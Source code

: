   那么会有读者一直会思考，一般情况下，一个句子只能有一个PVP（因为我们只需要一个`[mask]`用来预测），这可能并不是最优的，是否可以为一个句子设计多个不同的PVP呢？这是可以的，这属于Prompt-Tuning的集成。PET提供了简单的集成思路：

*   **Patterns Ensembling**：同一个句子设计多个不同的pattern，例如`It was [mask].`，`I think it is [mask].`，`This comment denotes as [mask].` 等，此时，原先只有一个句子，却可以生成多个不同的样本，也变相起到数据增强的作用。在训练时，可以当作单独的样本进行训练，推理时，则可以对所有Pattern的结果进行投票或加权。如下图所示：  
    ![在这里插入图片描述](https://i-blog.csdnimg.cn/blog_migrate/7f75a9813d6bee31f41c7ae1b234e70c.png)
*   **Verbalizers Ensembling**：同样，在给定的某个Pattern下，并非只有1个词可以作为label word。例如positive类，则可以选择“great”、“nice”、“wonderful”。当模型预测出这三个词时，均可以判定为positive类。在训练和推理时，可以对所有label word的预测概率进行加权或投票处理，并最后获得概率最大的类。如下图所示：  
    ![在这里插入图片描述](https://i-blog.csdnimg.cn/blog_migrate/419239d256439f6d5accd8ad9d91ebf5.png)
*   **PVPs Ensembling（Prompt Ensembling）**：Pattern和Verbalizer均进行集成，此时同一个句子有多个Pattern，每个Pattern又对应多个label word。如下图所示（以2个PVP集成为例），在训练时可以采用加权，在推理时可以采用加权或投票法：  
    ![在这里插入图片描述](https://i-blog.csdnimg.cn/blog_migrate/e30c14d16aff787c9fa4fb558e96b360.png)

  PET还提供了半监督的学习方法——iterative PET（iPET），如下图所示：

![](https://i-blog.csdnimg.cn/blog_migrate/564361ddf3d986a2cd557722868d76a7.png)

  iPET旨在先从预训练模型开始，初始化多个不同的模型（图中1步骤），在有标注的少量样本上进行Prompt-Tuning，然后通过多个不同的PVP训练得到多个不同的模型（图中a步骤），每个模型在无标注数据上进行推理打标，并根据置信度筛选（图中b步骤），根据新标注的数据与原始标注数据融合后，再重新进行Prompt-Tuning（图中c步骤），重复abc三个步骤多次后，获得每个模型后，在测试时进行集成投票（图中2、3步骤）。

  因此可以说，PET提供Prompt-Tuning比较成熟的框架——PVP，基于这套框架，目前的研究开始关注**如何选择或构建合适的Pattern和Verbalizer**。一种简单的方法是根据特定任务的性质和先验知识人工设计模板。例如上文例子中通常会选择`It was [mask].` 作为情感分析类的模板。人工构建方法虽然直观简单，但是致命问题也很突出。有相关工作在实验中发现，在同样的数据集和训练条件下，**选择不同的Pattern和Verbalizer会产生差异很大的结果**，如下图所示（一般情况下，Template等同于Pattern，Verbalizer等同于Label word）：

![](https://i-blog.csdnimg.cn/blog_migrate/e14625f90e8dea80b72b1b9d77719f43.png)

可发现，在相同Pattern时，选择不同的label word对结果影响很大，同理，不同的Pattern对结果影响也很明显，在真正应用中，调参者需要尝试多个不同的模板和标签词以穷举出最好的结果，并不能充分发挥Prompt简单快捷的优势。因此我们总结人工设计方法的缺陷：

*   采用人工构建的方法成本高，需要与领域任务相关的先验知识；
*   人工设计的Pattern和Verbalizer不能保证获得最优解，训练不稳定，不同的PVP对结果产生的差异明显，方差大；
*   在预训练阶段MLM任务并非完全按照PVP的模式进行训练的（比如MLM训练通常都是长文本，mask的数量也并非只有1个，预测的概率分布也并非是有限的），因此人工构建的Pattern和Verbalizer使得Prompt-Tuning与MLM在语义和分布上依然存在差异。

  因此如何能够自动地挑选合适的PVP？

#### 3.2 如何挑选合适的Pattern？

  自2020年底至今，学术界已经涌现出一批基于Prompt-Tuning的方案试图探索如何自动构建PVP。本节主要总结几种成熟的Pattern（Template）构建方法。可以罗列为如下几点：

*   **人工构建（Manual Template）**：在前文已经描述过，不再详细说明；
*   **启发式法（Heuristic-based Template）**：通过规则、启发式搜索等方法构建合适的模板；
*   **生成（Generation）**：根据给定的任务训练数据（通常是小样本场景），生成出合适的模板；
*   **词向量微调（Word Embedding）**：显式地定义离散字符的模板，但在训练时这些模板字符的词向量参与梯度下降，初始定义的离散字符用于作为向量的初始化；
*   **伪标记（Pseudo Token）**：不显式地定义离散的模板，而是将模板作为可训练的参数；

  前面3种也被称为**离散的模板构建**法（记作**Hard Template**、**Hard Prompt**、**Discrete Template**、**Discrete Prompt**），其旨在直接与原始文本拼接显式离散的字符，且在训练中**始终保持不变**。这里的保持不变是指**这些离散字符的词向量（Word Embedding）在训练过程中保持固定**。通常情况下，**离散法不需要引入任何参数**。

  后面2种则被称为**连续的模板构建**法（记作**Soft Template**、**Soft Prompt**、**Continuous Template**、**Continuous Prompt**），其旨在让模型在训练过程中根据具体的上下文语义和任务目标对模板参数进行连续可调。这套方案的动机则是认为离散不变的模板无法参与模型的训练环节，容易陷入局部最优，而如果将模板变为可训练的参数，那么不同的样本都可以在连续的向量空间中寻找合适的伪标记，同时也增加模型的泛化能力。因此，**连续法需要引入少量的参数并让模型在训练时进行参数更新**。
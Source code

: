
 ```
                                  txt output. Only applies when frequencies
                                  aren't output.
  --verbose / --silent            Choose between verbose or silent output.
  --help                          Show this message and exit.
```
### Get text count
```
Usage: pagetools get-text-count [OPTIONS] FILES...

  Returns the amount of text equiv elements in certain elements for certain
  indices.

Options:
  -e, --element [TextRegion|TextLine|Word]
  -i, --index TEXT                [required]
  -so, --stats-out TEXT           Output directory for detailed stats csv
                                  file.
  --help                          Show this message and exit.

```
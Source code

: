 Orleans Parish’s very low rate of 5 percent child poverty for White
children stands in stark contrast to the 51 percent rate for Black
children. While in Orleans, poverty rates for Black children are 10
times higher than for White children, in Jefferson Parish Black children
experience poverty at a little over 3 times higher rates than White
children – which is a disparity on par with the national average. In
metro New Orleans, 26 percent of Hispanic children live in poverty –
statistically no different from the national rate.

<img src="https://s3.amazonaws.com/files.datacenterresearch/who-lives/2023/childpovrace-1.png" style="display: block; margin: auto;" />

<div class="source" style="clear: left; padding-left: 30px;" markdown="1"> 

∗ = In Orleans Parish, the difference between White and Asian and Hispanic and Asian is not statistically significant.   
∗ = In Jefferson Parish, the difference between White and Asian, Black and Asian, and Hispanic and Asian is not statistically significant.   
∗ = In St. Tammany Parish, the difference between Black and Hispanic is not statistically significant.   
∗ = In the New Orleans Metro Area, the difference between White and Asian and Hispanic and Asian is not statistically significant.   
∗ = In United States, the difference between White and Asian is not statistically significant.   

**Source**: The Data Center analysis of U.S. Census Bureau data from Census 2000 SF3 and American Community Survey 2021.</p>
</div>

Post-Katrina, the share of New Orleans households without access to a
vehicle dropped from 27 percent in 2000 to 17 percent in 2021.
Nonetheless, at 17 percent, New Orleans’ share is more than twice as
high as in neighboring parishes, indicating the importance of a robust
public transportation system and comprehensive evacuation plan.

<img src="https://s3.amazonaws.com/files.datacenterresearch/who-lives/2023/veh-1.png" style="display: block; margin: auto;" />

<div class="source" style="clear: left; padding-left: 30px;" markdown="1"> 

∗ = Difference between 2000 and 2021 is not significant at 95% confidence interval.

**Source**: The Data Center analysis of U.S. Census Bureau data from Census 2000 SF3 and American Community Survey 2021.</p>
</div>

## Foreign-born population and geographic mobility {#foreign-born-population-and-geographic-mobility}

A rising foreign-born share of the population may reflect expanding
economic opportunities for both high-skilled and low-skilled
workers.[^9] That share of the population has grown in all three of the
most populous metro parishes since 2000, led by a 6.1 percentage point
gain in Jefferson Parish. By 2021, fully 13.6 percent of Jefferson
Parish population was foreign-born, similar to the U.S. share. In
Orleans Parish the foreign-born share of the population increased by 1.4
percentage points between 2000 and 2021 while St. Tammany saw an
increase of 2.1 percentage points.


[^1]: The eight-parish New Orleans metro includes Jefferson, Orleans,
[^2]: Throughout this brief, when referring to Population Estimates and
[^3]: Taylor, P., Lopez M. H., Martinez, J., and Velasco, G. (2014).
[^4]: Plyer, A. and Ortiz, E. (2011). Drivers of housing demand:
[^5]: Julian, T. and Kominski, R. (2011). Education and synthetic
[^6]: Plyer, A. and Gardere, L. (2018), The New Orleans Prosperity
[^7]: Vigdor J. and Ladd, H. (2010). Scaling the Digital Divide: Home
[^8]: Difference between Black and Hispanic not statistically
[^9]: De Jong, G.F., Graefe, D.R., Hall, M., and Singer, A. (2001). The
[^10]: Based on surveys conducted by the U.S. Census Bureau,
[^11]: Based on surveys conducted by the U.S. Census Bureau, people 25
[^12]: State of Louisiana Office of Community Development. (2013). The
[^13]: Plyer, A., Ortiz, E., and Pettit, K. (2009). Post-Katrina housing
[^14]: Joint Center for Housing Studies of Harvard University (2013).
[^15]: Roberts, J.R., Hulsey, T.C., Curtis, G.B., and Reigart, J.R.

_REQUIRED ACTION:_
Indicate how many lines in the records above include the word "than", giving no other content.

_WRITTEN REPLY:_
3